SHA president Judith Mullen is expected to highlight the widening gap in results between the richest and poorest students, and the growth in teenage crime.
The union sees plans to set each school a target for reducing expulsions as a potential nightmare for heads. Those targets are an attempt to stop schools dumping their problem children on each other - or on the street.
SHA wants help in developing a wider range of strategies, including more alternatives to school-based education.
"Targets will make learning more difficult for the vast majority of students," Ms Mullen said this week. "Heads will have to prove the case for exclusion almost as if in a court of law. We want more creative intervention strategies outside the mainstream for these children. We don't want them to go into the black hole that so many of them disappear into at the moment."

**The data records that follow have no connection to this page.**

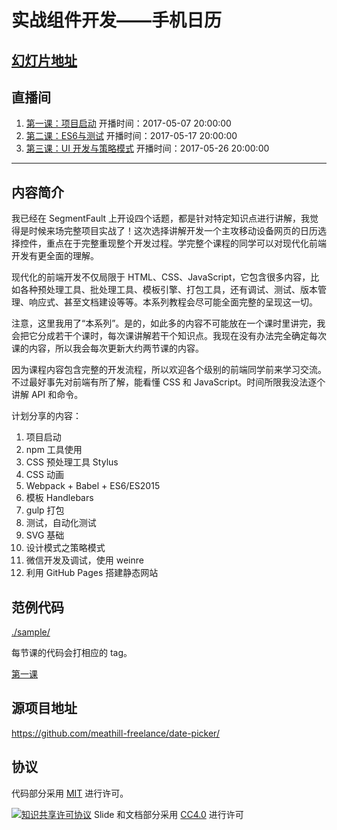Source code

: # 实战组件开发——手机日历

## [幻灯片地址](https://meathill-lecture.github.io/date-picker/)

## 直播间

1. [第一课：项目启动](https://segmentfault.com/l/1500000009095492) 开播时间：2017-05-07 20:00:00
2. [第二课：ES6与测试](https://segmentfault.com/l/1500000009212121) 开播时间：2017-05-17 20:00:00
3. [第三课：UI 开发与策略模式](https://segmentfault.com/l/1500000009095492) 开播时间：2017-05-26 20:00:00

--------

## 内容简介

我已经在 SegmentFault 上开设四个话题，都是针对特定知识点进行讲解，我觉得是时候来场完整项目实战了！这次选择讲解开发一个主攻移动设备网页的日历选择控件，重点在于完整重现整个开发过程。学完整个课程的同学可以对现代化前端开发有更全面的理解。

现代化的前端开发不仅局限于 HTML、CSS、JavaScript，它包含很多内容，比如各种预处理工具、批处理工具、模板引擎、打包工具，还有调试、测试、版本管理、响应式、甚至文档建设等等。本系列教程会尽可能全面完整的呈现这一切。

注意，这里我用了“本系列”。是的，如此多的内容不可能放在一个课时里讲完，我会把它分成若干个课时，每次课讲解若干个知识点。我现在没有办法完全确定每次课的内容，所以我会每次更新大约两节课的内容。

因为课程内容包含完整的开发流程，所以欢迎各个级别的前端同学前来学习交流。不过最好事先对前端有所了解，能看懂 CSS 和 JavaScript。时间所限我没法逐个讲解 API 和命令。

计划分享的内容：

1. 项目启动
2. npm 工具使用
3. CSS 预处理工具 Stylus
4. CSS 动画
5. Webpack + Babel + ES6/ES2015
6. 模板 Handlebars
7. gulp 打包
8. 测试，自动化测试
9. SVG 基础
10. 设计模式之策略模式
11. 微信开发及调试，使用 weinre
12. 利用 GitHub Pages 搭建静态网站

## 范例代码

[./sample/](date-picker/)

每节课的代码会打相应的 tag。

[第一课](https://github.com/meathill-lecture/date-picker/tree/lesson1)

## 源项目地址

https://github.com/meathill-freelance/date-picker/

## 协议

代码部分采用 [MIT](https://opensource.org/licenses/MIT) 进行许可。

[![知识共享许可协议](https://i.creativecommons.org/l/by/4.0/88x31.png)](http://creativecommons.org/licenses/by/4.0/)
Slide 和文档部分采用 [CC4.0](http://creativecommons.org/licenses/by/4.0/) 进行许可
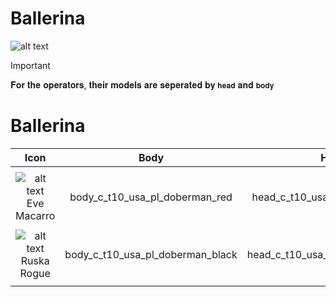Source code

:# Ballerina


![alt text](image-3.png)


> [!IMPORTANT]
> 
> 𝐅𝐨𝐫 𝐭𝐡𝐞 𝐨𝐩𝐞𝐫𝐚𝐭𝐨𝐫𝐬, 𝐭𝐡𝐞𝐢𝐫 𝐦𝐨𝐝𝐞𝐥𝐬 𝐚𝐫𝐞 𝐬𝐞𝐩𝐞𝐫𝐚𝐭𝐞𝐝 𝐛𝐲 `𝐡𝐞𝐚𝐝` 𝐚𝐧𝐝 `𝐛𝐨𝐝𝐲`
>

# Ballerina
| Icon | Body | Head | Arms
| :--: | :--: | :--: | :--:
| | | | | 
| ![alt text](image.png) <br> Eve Macarro | body_c_t10_usa_pl_doberman_red | head_c_t10_usa_pl_doberman_red | vm_c_t10_usa_pl_doberman_red| 
| | | | | 
| ![alt text](image-1.png) <br> Ruska Rogue | body_c_t10_usa_pl_doberman_black | head_c_t10_usa_pl_doberman_black | vm_c_t10_usa_pl_doberman_black | 
| | | | | 

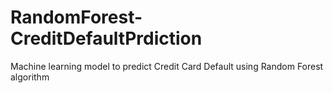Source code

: # RandomForest-CreditDefaultPrdiction
Machine learning model to predict Credit Card Default using Random Forest algorithm
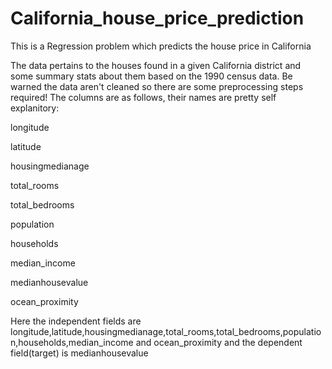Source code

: # California_house_price_prediction
This is a Regression problem which predicts the house price in California

The data pertains to the houses found in a given California district and some summary stats about them based on the 1990 census data. Be warned the data aren't cleaned so there are some preprocessing steps required! The columns are as follows, their names are pretty self explanitory:

longitude

latitude

housingmedianage

total_rooms

total_bedrooms

population

households

median_income

medianhousevalue

ocean_proximity


Here the independent fields are longitude,latitude,housingmedianage,total_rooms,total_bedrooms,population,households,median_income and ocean_proximity and the dependent field(target) is medianhousevalue
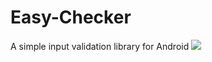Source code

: # Easy-Checker
A simple input validation library for Android
[![](https://jitpack.io/v/mkhan9047/Easy-Checker.svg)](https://jitpack.io/#mkhan9047/Easy-Checker)

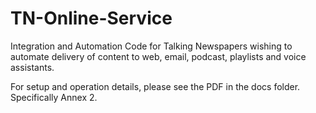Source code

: # TN-Online-Service
Integration and Automation Code for Talking Newspapers wishing to automate delivery of content to web, email, podcast, playlists and voice assistants.

For setup and operation details, please see the PDF in the docs folder.  Specifically Annex 2.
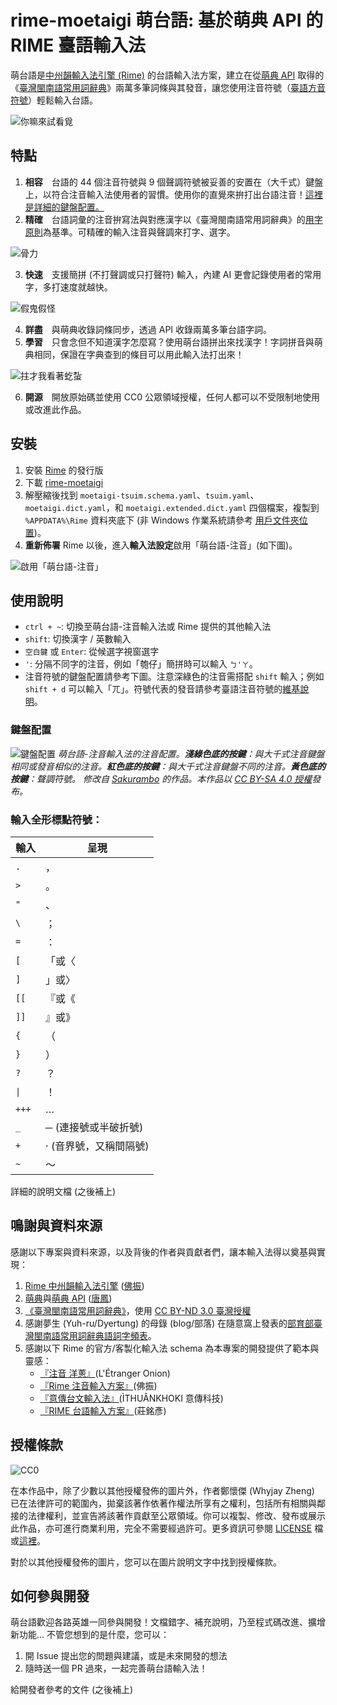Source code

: # rime-moetaigi 萌台語: 基於萌典 API 的 RIME 臺語輸入法

萌台語是[中州韻輸入法引擎 (Rime)](https://rime.im/) 的台語輸入法方案，建立在從[萌典 API](https://www.moedict.tw/about.html) 取得的《[臺灣閩南語常用詞辭典](https://twblg.dict.edu.tw/)》兩萬多筆詞條與其發音，讓您使用注音符號（[臺語方音符號](https://zh.wikipedia.org/wiki/%E8%87%BA%E7%81%A3%E6%96%B9%E9%9F%B3%E7%AC%A6%E8%99%9F)）輕鬆輸入台語。

![你嘛來試看覓](doc/images/moetaigi-try.gif)

## 特點

1. **相容**　台語的 44 個注音符號與 9 個聲調符號被妥善的安置在（大千式）鍵盤上，以符合注音輸入法使用者的習慣。使用你的直覺來拚打出台語注音！[這裡是詳細的鍵盤配置。](#鍵盤配置)
2. **精確**　台語詞彙的注音拚寫法與對應漢字以《臺灣閩南語常用詞辭典》的[用字原則](https://twblg.dict.edu.tw/holodict_new/compile1_3_9_2.jsp)為基準。可精確的輸入注音與聲調來打字、選字。

![骨力](doc/images/moetaigi_eg1.gif)

3. **快速**　支援簡拼 (不打聲調或只打聲符) 輸入，內建 AI 更會記錄使用者的常用字，多打速度就越快。

![假鬼假怪](doc/images/moetaigi_eg2.gif)

4. **詳盡**　與萌典收錄詞條同步，透過 API 收錄兩萬多筆台語字詞。
5. **學習**　只會念但不知道漢字怎麼寫？使用萌台語拼出來找漢字！字詞拼音與萌典相同，保證在字典查到的條目可以用此輸入法打出來！

![拄才我看著虼蚻](doc/images/moetaigi_eg3.gif)

6. **開源**　開放原始碼並使用 CC0 公眾領域授權，任何人都可以不受限制地使用或改進此作品。



## 安裝

1. 安裝 [Rime](https://rime.im/) 的發行版
2. 下載 [rime-moetaigi](https://github.com/whyjz/rime-moetaigi/archive/refs/heads/main.zip)
3. 解壓縮後找到 `moetaigi-tsuim.schema.yaml`、`tsuim.yaml`、`moetaigi.dict.yaml`，和 `moetaigi.extended.dict.yaml` 四個檔案，複製到 `%APPDATA%\Rime` 資料夾底下 (非 Windows 作業系統請參考 [用戶文件夾位置](https://github.com/rime/home/wiki/UserData))。
4. **重新佈署** Rime 以後，進入**輸入法設定**啟用「萌台語-注音」(如下圖)。

![啟用「萌台語-注音」](doc/images/rime-moetaigi-install.png)

## 使用說明

- `ctrl + ~`: 切換至萌台語-注音輸入法或 Rime 提供的其他輸入法
- `shift`: 切換漢字 / 英數輸入
- `空白鍵` 或 `Enter`: 從候選字視窗選字
- `'`: 分隔不同字的注音，例如「匏仔」簡拼時可以輸入 `ㄅ'ㄚ`。
- 注音符號的鍵盤配置請參考下圖。注意深綠色的注音需搭配 `shift` 輸入；例如 `shift + d` 可以輸入「ㄫ」。符號代表的發音請參考臺語注音符號的[維基說明](https://zh.wikipedia.org/wiki/%E8%87%BA%E7%81%A3%E6%96%B9%E9%9F%B3%E7%AC%A6%E8%99%9F)。

### 鍵盤配置
![鍵盤配置](doc/images/Keyboard_layout_Tsuim.png)
*萌台語-注音輸入法的注音配置。**淺綠色底的按鍵**：與大千式注音鍵盤相同或發音相似的注音。**紅色底的按鍵**：與大千式注音鍵盤不同的注音。**黃色底的按鍵**：聲調符號。 修改自 [Sakurambo](https://commons.wikimedia.org/wiki/File:Keyboard_layout_Zhuyin.svg) 的作品。本作品以 [CC BY-SA 4.0 授權](https://creativecommons.org/licenses/by-sa/4.0/deed.zh_TW)發布。*

### 輸入全形標點符號：

| 輸入 | 呈現 | 
| ---- | ---- |
| `.` | ，|
| `>` | 。 |
| `"` | 、 |
| `\` | ； |
| `=` | ： |
| `[` | 「或〈 |
| `]` | 」或〉 |
| `[[` | 『或《 |
| `]]` | 』或》 |
| `{` | （ |
| `}` | ） |
| `?` | ？ |
| <code>&#124;</code> | ！ |
| `+++` | … |
| `_` | ─ (連接號或半破折號)|
| `+` | ‧ (音界號，又稱間隔號) |
| `~` | ～ |


詳細的說明文檔 (之後補上)

## 鳴謝與資料來源

感謝以下專案與資料來源，以及背後的作者與貢獻者們，讓本輸入法得以奠基與實現：

1. [Rime 中州韻輸入法引擎](https://rime.im/) ([佛振](https://github.com/lotem))
2. [萌典](https://www.moedict.tw/)與[萌典 API](https://github.com/g0v/moedict-webkit) ([唐鳳](https://github.com/audreyt))
3. [《臺灣閩南語常用詞辭典》](http://twblg.dict.edu.tw/)，使用 [CC BY-ND 3.0 臺灣授權](http://twblg.dict.edu.tw/holodict_new/compile1_6_1.jsp)
4. 感謝夢生 (Yuh-ru/Dyertung) 的母錄 (blog/部落) 在隨意窩上發表的[部育部臺灣閩南語常用詞辭典語詞字頻表](https://blog.xuite.net/hn88196555/twblog/563937744)。
5. 感謝以下 Rime 的官方/客製化輸入法 schema 為本專案的開發提供了範本與靈感：
   - [『注音 洋蔥』](https://deltazone.pixnet.net/blog/post/264319309-%E9%BC%A0%E9%AC%9A%E7%AE%A1%E6%B3%A8%E9%9F%B3%E6%96%B9%E6%A1%88---%E7%AC%A6%E5%90%88%E4%B8%80%E8%88%AC%E6%B3%A8%E9%9F%B3%E4%BD%BF%E7%94%A8%E8%80%85%E7%BF%92%E6%85%A3%E8%A8%AD)(L'Étranger Onion)
   - [『Rime 注音輸入方案』](https://github.com/rime/rime-bopomofo)(佛振)
   - [『意傳台文輸入法』](https://github.com/i3thuan5/rime-taigi)(ÌTHUÂNKHOKI 意傳科技)
   - [『RIME 台語輸入方案』](https://github.com/glll4678/rime-taigi)(莊銘彥)

<!-- 昆蟲 https://www.facebook.com/morethandee/photos/a.369345609816495/1097476730336709/?type=3 -->

## 授權條款

![CC0](http://i.creativecommons.org/p/zero/1.0/88x31.png)

在本作品中，除了少數以其他授權發佈的圖片外，作者鄭懷傑 (Whyjay Zheng) 已在法律許可的範圍內，拋棄該著作依著作權法所享有之權利，包括所有相關與鄰接的法律權利，並宣告將該著作貢獻至公眾領域。你可以複製、修改、發布或展示此作品，亦可進行商業利用，完全不需要經過許可。更多資訊可參閱 [LICENSE](LICENSE) 檔或[這裡](https://creativecommons.org/publicdomain/zero/1.0/deed.zh_TW)。

對於以其他授權發佈的圖片，您可以在圖片說明文字中找到授權條款。

## 如何參與開發

萌台語歡迎各路英雄一同參與開發！文檔錯字、補充說明，乃至程式碼改進、擴增新功能... 不管您想到的是什麼，您可以：

1. 開 Issue 提出您的問題與建議，或是未來開發的想法
2. 隨時送一個 PR 過來，一起完善萌台語輸入法！

給開發者參考的文件 (之後補上)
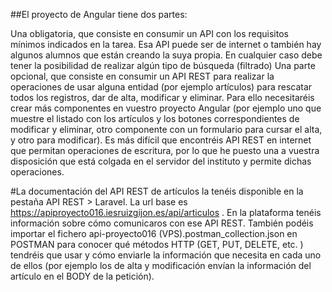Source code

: 
##El proyecto de Angular tiene dos partes:

Una obligatoria, que consiste en consumir un API con los requisitos mínimos indicados en la tarea. Esa API puede ser de internet o también hay algunos alumnos que están creando la suya propia. En cualquier caso debe tener la posibilidad de realizar algún tipo de búsqueda (filtrado)
Una parte opcional, que consiste en consumir un API REST para realizar la operaciones de usar alguna entidad (por ejemplo artículos) para rescatar todos los registros, dar de alta, modificar y eliminar. Para ello necesitaréis crear más componentes en vuestro proyecto Angular (por ejemplo uno que muestre el listado con los artículos y los botones correspondientes de modificar y eliminar, otro componente con un formulario para cursar el alta, y otro para modificar). Es más difícil que encontréis API REST en internet que permitan operaciones de escritura, por lo que he puesto una a vuestra disposición que está colgada en el servidor del instituto y permite dichas operaciones.

#La documentación del API REST de artículos la tenéis disponible en la pestaña API REST > Laravel. La url base es https://apiproyecto016.iesruizgijon.es/api/articulos   . En la plataforma tenéis información sobre cómo comunicaros con ese API REST. También podéis importar el fichero api-proyecto016 (VPS).postman_collection.json en POSTMAN para conocer qué métodos HTTP (GET, PUT, DELETE, etc. ) tendréis que usar y cómo enviarle la información que necesita en cada uno de ellos (por ejemplo los de alta y modificación envían la información del artículo en el BODY de la petición).

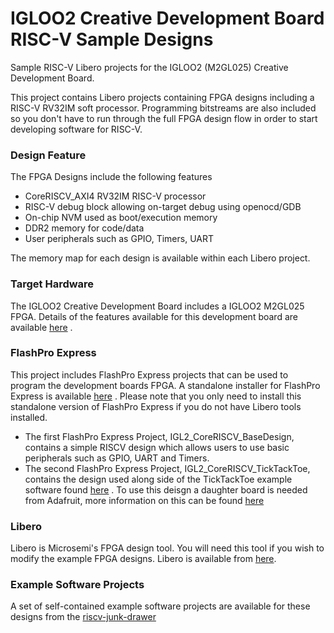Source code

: # IGLOO2 Creative Development Board RISC-V Sample Designs 
Sample RISC-V Libero projects for the IGLOO2 (M2GL025) Creative Development Board.

This project contains Libero projects containing FPGA designs including a RISC-V RV32IM soft processor. Programming bitstreams are also included so you don't have to run through the full FPGA design flow in order to start developing software for RISC-V.

### Design Feature
The FPGA Designs include the following features
* CoreRISCV_AXI4 RV32IM RISC-V processor 
* RISC-V debug block allowing on-target debug using openocd/GDB
* On-chip NVM used as boot/execution memory
* DDR2 memory for code/data
* User peripherals such as GPIO, Timers, UART

The memory map for each design is available within each Libero project.

### Target Hardware
The IGLOO2 Creative Development Board includes a IGLOO2 M2GL025 FPGA. Details of the features available for this development board are available [here](https://www.microsemi.com/products/fpga-soc/design-resources/dev-kits/smartfusion2/future-creative-board) .

### FlashPro Express
This project includes FlashPro Express projects that can be used to program the development boards FPGA. A standalone installer for FlashPro Express is available [here](https://www.microsemi.com/products/fpga-soc/design-resources/programming/flashpro#software) . Please note that you only need to install this standalone version of FlashPro Express if you do not have Libero tools installed.

* The first FlashPro Express Project, IGL2_CoreRISCV_BaseDesign, contains a simple RISCV design which allows users to use basic peripherals such as GPIO, UART and Timers. 
* The second FlashPro Express Project, IGL2_CoreRISCV_TickTackToe, contains the design used along side of the TickTackToe example software found [here](https://github.com/RISCV-on-Microsemi-FPGA/M2GL025-Creative-Board/tree/master/ExampleSoftware) . To use this deisgn a daughter board is needed from Adafruit, more information on this can be found [here](https://www.adafruit.com/product/1651)

### Libero 
Libero is Microsemi's FPGA design tool. You will need this tool if you wish to modify the example FPGA designs. Libero is available from [here](https://www.microsemi.com/products/fpga-soc/design-resources/design-software/libero-soc#downloads).

### Example Software Projects
A set of self-contained example software projects are available for these designs from the [riscv-junk-drawer](https://github.com/RISCV-on-Microsemi-FPGA/riscv-junk-drawer/tree/master/examples)
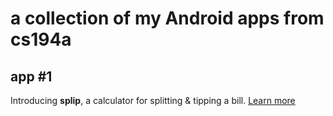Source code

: # a collection of my Android apps from cs194a

## app  #1
Introducing **splip**, a calculator for splitting & tipping a bill. [Learn more](/assignment1 "Assignment 1")
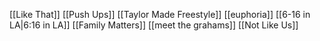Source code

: [[Like That]]
[[Push Ups]]
[[Taylor Made Freestyle]]
[[euphoria]]
[[6-16 in LA|6:16 in LA]]
[[Family Matters]]
[[meet the grahams]]
[[Not Like Us]]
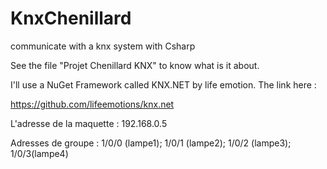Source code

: # KnxChenillard
communicate with a knx system with Csharp


See the file "Projet Chenillard KNX" to know what is it about.

I'll use a NuGet Framework called KNX.NET by life emotion. The link here : 

https://github.com/lifeemotions/knx.net

L'adresse de la maquette : 192.168.0.5

Adresses de groupe : 1/0/0 (lampe1); 1/0/1 (lampe2); 1/0/2 (lampe3); 1/0/3(lampe4)


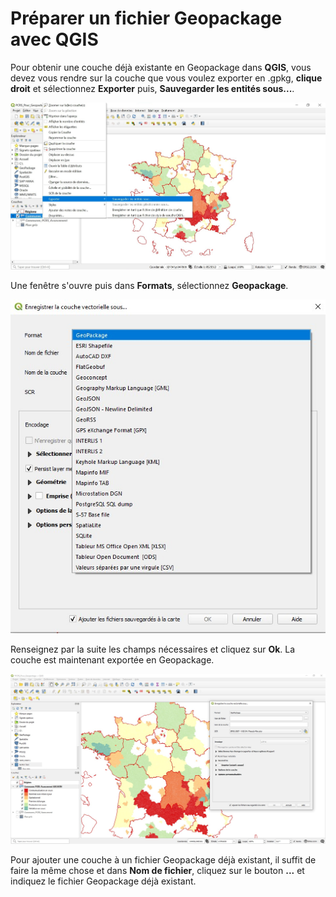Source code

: # Préparer un fichier Geopackage avec QGIS

Pour obtenir une couche déjà existante en Geopackage dans **QGIS**, vous devez vous rendre sur la couche que vous voulez exporter en .gpkg, **clique droit** et sélectionnez **Exporter** puis, **Sauvegarder les entités sous...**.

![](../img/tutos/gpkg-qgis/export.jpg)

Une fenêtre s'ouvre puis dans **Formats**, sélectionnez **Geopackage**. 

![](../img/tutos/gpkg-qgis/choix_format.jpg)

Renseignez par la suite les champs nécessaires et cliquez sur **Ok**. La couche est maintenant exportée en Geopackage. 

![](../img/tutos/gpkg-qgis/geopackage.jpg)

Pour ajouter une couche à un fichier Geopackage déjà existant, il suffit de faire la même chose et dans **Nom de fichier**, cliquez sur le bouton **...** et indiquez le fichier Geopackage déjà existant.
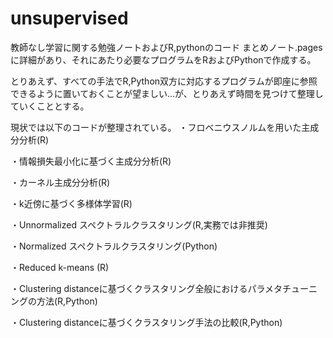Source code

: # unsupervised
教師なし学習に関する勉強ノートおよびR,pythonのコード
まとめノート.pagesに詳細があり、それにあたり必要なプログラムをRおよびPythonで作成する。

とりあえず、すべての手法でR,Python双方に対応するプログラムが即座に参照できるように置いておくことが望ましい...が、とりあえず時間を見つけて整理していくこととする。

現状では以下のコードが整理されている。
・フロベニウスノルムを用いた主成分分析(R)

・情報損失最小化に基づく主成分分析(R)

・カーネル主成分分析(R)

・k近傍に基づく多様体学習(R)

・Unnormalized スペクトラルクラスタリング(R,実務では非推奨)

・Normalized スペクトラルクラスタリング(Python)

・Reduced k-means (R)

・Clustering distanceに基づくクラスタリング全般におけるパラメタチューニングの方法(R,Python)

・Clustering distanceに基づくクラスタリング手法の比較(R,Python)

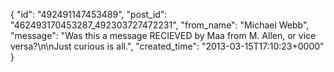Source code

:  {
   "id": "492491147453489",
   "post_id": "462493170453287_492303727472231",
   "from_name": "Michael Webb",
   "message": "Was this a message RECIEVED by Maa from M. Allen, or vice versa?\n\nJust curious is all.",
   "created_time": "2013-03-15T17:10:23+0000"
 }
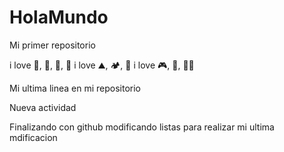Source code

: # HolaMundo

Mi primer repositorio

i love 🍕, 🍫, 🧉, 🎸
i love ⛰️, 🏕️, 🎣
i love 🎮, 🎥, 👨‍💻

Mi ultima linea en mi repositorio

Nueva actividad

Finalizando con github
modificando listas
para realizar mi ultima mdificacion
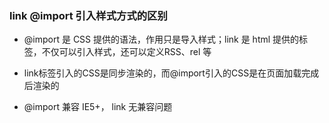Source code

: ### link  @import 引入样式方式的区别

- @import 是 CSS 提供的语法，作用只是导入样式；link 是 html 提供的标签，不仅可以引入样式，还可以定义RSS、rel 等


- link标签引入的CSS是同步渲染的，而@import引入的CSS是在页面加载完成后渲染的


- @import 兼容 IE5+， link 无兼容问题

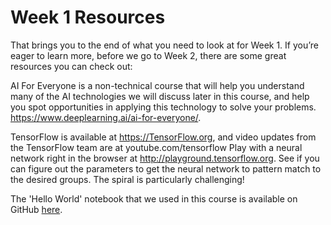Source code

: # Week 1 Resources

That brings you to the end of what you need to look at for Week 1. If you’re eager to learn more, before we go to Week 2, there are some great resources you can check out:

AI For Everyone is a non-technical course that will help you understand many of the AI technologies we will discuss later in this course, and help you spot opportunities in applying this technology to solve your problems. https://www.deeplearning.ai/ai-for-everyone/.  

TensorFlow is available at https://TensorFlow.org, and video updates from the TensorFlow team are at youtube.com/tensorflow
Play with a neural network right in the browser at http://playground.tensorflow.org. See if you can figure out the parameters to get the neural network to pattern match to the desired groups. The spiral is particularly challenging!  

The 'Hello World' notebook that we used in this course is available on GitHub [here](https://github.com/lmoroney/dlaicourse/blob/master/Course%201%20-%20Part%202%20-%20Lesson%202%20-%20Notebook.ipynb).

The conference in Brighton is the first under new general secretary John Dunford. He has been credited with raising the union's profile and putting across more directly the professional concerns of members.
Those concerns this year will inevitably include the Green Paper - heads question whether enough money is being made available, and fear they will be overwhelmed as up to 250,000 teachers rush to cross the threshold in the first year.
But they will also include pay for heads and deputies. Heads are angry that three months after the Government's headline-grabbing award of up to 10 per cent, they still don't know the full extent of this year's pay rise. Most are likely to be considerably less, some as little as the 3.5 per cent they received this month as a first instalment.
Deputies too, who make up half the union's membership, are unhappy at seeing the pay gap widen. It remains to be seen whether minister Estelle Morris will placate them when she pledges a review of deputies' pay in her address to the conference this afternoon.